## EXERCISE DETAILS
In the records below, print each line exactly and leave every image out.

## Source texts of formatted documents
════════

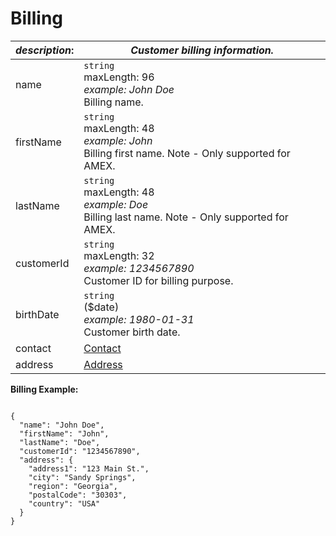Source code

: 
# Billing

| *description*:   | *Customer billing information.*|
|----|----|
| name |    ``` string ```    <br/> maxLength: 96  <br/> *example: John Doe*  <br/> Billing name.|
| firstName |    ``` string ```   <br/> maxLength: 48  <br/> *example: John*  <br/> Billing first name. Note - Only supported for AMEX.|
| lastName |    ``` string ```    <br/> maxLength: 48  <br/> *example: Doe* <br/>  Billing last name. Note - Only supported for AMEX.|
| customerId |    ``` string ```    <br/> maxLength: 32  <br/> *example: 1234567890*  <br/> Customer ID for billing purpose.|
| birthDate |    ``` string ```   <br/> ($date)  <br/> *example: 1980-01-31*  <br/> Customer birth date.|
| contact | [Contact](?path=docs/schemas-md/Contact.md)|
| address | [Address](?path=docs/schemas-md/Address.md)| 


**Billing Example:**

```{r}

{
  "name": "John Doe",
  "firstName": "John",
  "lastName": "Doe",
  "customerId": "1234567890",
  "address": {
    "address1": "123 Main St.",
    "city": "Sandy Springs",
    "region": "Georgia",
    "postalCode": "30303",
    "country": "USA"
  }
}
```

════════

## YOUR SOLUTION
Source code

: 
# Billing

| *description*:   | *Customer billing information.*|
|----|----|
| name |    ``` string ```    <br/> maxLength: 96  <br/> *example: John Doe*  <br/> Billing name.|
| firstName |    ``` string ```   <br/> maxLength: 48  <br/> *example: John*  <br/> Billing first name. Note - Only supported for AMEX.|
| lastName |    ``` string ```    <br/> maxLength: 48  <br/> *example: Doe* <br/>  Billing last name. Note - Only supported for AMEX.|
| customerId |    ``` string ```    <br/> maxLength: 32  <br/> *example: 1234567890*  <br/> Customer ID for billing purpose.|
| birthDate |    ``` string ```   <br/> ($date)  <br/> *example: 1980-01-31*  <br/> Customer birth date.|
| contact | [Contact](?path=docs/schemas-md/Contact.md)|
| address | [Address](?path=docs/schemas-md/Address.md)| 


**Billing Example:**

```{r}

{
  "name": "John Doe",
  "firstName": "John",
  "lastName": "Doe",
  "customerId": "1234567890",
  "address": {
    "address1": "123 Main St.",
    "city": "Sandy Springs",
    "region": "Georgia",
    "postalCode": "30303",
    "country": "USA"
  }
}
```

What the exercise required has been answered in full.